In conclusion, we have (i) identified a novel protein (VCAF) which is expressed in human calcified lesions in association with OPN and MGP expression, and CD68-positive and 3G5-positive cells; (ii) confirmed the localization of VCAF-positive staining in intact endothelium and in individual sporadic cells within plaque lesions and within human microvessels; (iii) demonstrated the presence of VCAF protein in osteoblasts in newly formed bone and in microvessels in the periosteum in fracture callus, but not in osteoblasts in older mature bone within the same section; (iv) established an association of VCAF protein with early progenitor cell markers in neovessels within advanced atherosclerotic lesions; and (v) demonstrated VCAF expression in human VSMCs, endothelial cells, macrophages, and osteoblasts using western blot analysis.

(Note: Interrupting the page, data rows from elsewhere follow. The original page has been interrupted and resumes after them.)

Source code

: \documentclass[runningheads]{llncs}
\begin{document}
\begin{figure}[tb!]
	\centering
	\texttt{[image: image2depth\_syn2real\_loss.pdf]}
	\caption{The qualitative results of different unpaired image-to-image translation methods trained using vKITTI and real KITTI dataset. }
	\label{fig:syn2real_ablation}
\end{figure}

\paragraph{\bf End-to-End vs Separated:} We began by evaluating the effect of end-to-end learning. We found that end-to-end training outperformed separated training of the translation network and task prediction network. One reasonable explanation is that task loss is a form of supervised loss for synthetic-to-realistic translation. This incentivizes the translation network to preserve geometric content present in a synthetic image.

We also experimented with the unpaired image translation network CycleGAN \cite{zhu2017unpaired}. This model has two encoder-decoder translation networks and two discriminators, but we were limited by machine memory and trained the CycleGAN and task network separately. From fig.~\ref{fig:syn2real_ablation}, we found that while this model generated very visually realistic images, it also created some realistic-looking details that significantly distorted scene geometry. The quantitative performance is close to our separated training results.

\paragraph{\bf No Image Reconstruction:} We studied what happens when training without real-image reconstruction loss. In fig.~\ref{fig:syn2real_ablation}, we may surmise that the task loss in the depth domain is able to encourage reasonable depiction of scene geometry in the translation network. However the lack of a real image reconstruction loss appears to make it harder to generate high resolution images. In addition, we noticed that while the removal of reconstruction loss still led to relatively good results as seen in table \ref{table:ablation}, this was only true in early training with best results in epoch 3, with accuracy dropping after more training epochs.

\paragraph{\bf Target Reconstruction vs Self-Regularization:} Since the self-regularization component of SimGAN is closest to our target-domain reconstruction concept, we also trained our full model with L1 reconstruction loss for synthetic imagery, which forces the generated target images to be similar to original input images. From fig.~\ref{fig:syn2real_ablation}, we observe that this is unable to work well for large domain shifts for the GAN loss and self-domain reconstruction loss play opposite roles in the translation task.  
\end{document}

We show that VCAF is expressed in early progenitor cells and may, under different micro-environmental conditions, play a role in a number of differentiation pathways. Our study equally raises several pertinent questions, such as: (i) What is the identity of mediators and cellular mechanisms that promote migration of VCAF-positive cells to sites of damage? and (ii) What are the triggering factors involved in VCAF expression which might influence the proliferation and differentiation of VCAF-positive cells? These topics will be examined in future studies.
Funding from the British Heart Foundation (project grant number PG/05/065 awarded to MYA and AEC) is gratefully acknowledged. We thank Mr J Vincent Smyth and M. Daniel Keenan from the Division of Medicine and Surgery, for providing us with the patient tissue.
No conflicts of interest were declared.